A SECOND former ally of Nicola Sturgeon has claimed the grassroots of the SNP is prejudiced against ethnic monitories.
Adil Bhatti, a former convenor of the Scots Asians for Independence group, said there was “racism” among the party’s rank and file.
He also accused the party leadership of tokenism by promoting weak ethnic minority candidates, citing the late MSP Bashir Ahmad as an example.
Bhatti said he once told Alex Salmond many people thought the main criterion for Asians being promoted in the SNP was the ability “to roast a good chicken leg” for him.
Although he said Salmond was untainted by prejudice, Bhatti said the activist base was very different: “The racism element is there. The grassroots workers of the SNP – had they not been a racist they would not be a nationalist. Racism is the basis of nationalism.”

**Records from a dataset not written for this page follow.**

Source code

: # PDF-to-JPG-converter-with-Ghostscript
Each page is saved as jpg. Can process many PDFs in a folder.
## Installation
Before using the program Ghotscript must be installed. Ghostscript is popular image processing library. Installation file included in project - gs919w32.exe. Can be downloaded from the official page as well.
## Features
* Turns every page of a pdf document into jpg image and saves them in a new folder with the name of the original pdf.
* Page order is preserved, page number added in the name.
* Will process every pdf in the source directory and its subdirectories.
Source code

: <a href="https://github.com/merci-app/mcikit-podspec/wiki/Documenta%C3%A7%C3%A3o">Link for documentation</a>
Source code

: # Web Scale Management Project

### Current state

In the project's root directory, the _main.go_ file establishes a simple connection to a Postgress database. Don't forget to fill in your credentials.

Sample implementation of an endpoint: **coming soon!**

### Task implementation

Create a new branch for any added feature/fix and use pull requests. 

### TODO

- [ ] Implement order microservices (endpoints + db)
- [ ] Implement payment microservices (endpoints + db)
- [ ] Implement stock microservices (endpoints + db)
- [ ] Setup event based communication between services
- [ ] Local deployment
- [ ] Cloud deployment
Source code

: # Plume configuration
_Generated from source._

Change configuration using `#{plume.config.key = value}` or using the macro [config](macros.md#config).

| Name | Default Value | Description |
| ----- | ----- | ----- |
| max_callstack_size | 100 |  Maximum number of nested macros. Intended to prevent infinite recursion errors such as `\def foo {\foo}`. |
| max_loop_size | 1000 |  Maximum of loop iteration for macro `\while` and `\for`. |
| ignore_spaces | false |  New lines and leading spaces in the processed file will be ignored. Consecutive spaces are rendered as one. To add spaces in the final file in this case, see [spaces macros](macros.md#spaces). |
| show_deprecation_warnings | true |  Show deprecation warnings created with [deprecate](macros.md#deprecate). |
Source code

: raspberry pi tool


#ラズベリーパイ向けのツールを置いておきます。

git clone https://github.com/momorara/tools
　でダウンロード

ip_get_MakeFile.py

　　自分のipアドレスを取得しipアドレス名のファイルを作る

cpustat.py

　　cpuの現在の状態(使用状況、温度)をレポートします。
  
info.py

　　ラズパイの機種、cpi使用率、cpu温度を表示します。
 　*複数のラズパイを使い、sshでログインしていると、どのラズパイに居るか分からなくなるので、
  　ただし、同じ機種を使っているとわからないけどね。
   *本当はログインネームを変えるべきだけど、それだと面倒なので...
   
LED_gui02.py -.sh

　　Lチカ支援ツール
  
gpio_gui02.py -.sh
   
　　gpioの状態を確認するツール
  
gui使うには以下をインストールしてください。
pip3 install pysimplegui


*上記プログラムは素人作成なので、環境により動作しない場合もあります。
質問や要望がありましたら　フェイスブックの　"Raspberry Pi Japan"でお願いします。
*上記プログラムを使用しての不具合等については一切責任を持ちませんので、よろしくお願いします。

Bhatti said it was striking that Scots Asians for Independence (SAFI), set up 20 years ago to woo voters from Labour, was still not formally affiliated to the SNP, denying it a seat on the party’s National Executive Committee.
Affiliation has been granted to Young Scots for Independence, the SNP trade union group, Federation of Student Nationalists and Association of Nationalist Councillors.
Bhatti, 68, a former secretary of the SNP’s Pollokshields branch, said he also saw bias before the 2012 council election, when “none of the indigenous members of the SNP voted for Asian candidates” in some Glasgow wards.
He said he told Sturgeon but she “totally ignored the situation”.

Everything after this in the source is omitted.